Hacker News new | ask | show | jobs
by ProblemFactory 3823 days ago
There is some discussion on why the Postgres team dislikes query hints here: https://wiki.postgresql.org/wiki/OptimizerHintsDiscussion

But perhaps I also have some practical advice to try.

I had a similar issue: I have a few tables with sensor data, 300-500 million rows, indexed among other things by event type. Some counting queries kept defaulting to full table scans. It turned out that this was because of limited statistics on the distribution of counts by event type.

The default_statistics_target config parameter sets how many entries Postgres keeps in the histogram of possible values per column, the default is 100 I think. Because my event types were not evenly distributed, the less frequent ones were missing from the statistics histogram altogether, and somehow this resulted in bad query plans.

As a fix, I upped the default_statistics_target to 1000, and to set it to 5000 for the biggest tables. Then after a vacuum analyze, the query planner started making sensible choices.

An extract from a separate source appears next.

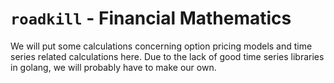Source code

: # `roadkill` - Financial Mathematics

We will put some calculations concerning option pricing models and
time series related calculations here. Due to the lack of good time series
libraries in golang, we will probably have to make our own.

Another thing to try is perhaps reducing the random_page_cost config parameter from it's default of 4.0. On SSDs, random page costs are much closer to 1 than they are 4 (compared to long sequential reads).

1 comments

This is all good optimization advice, but I don't think it is applicable to my specific case.

My problem is not that PostgreSQL does not understand the distribution of my data. It does. The problem is that it comes up with a query plan without realizing that I'm only querying for a very small range of timestamps.

If this happens again, I'll have to try rewriting code to send it queries with hard-coded timestamps, cross fingers and pray. I find prayer quite essential with PostgreSQL sometimes because as ineffective as it is, at times I've got nothing else.

Have you talked about this in the dev mailing list? I'm sure they would help and likely consider adding something to improve the next version.
> My problem is not that PostgreSQL does not understand the distribution of my data. It does. The problem is that it comes up with a query plan without realizing that I'm only querying for a very small range of timestamps.

Which version did you reproduce that on? While the problem has not been generally addressed, the specifically bad case of looking up values at the "growing" end of a monotonically increasing data range has been improved a bit over the years (9.0 and then some incremental improvement in 9.0.4).

PostgreSQL 9.4.4 on x86_64-unknown-linux-gnu, compiled by gcc (GCC) 4.8.2 20140120 (Red Hat 4.8.2-16), 64-bit

If it matters, it is an Amazon RDS instance.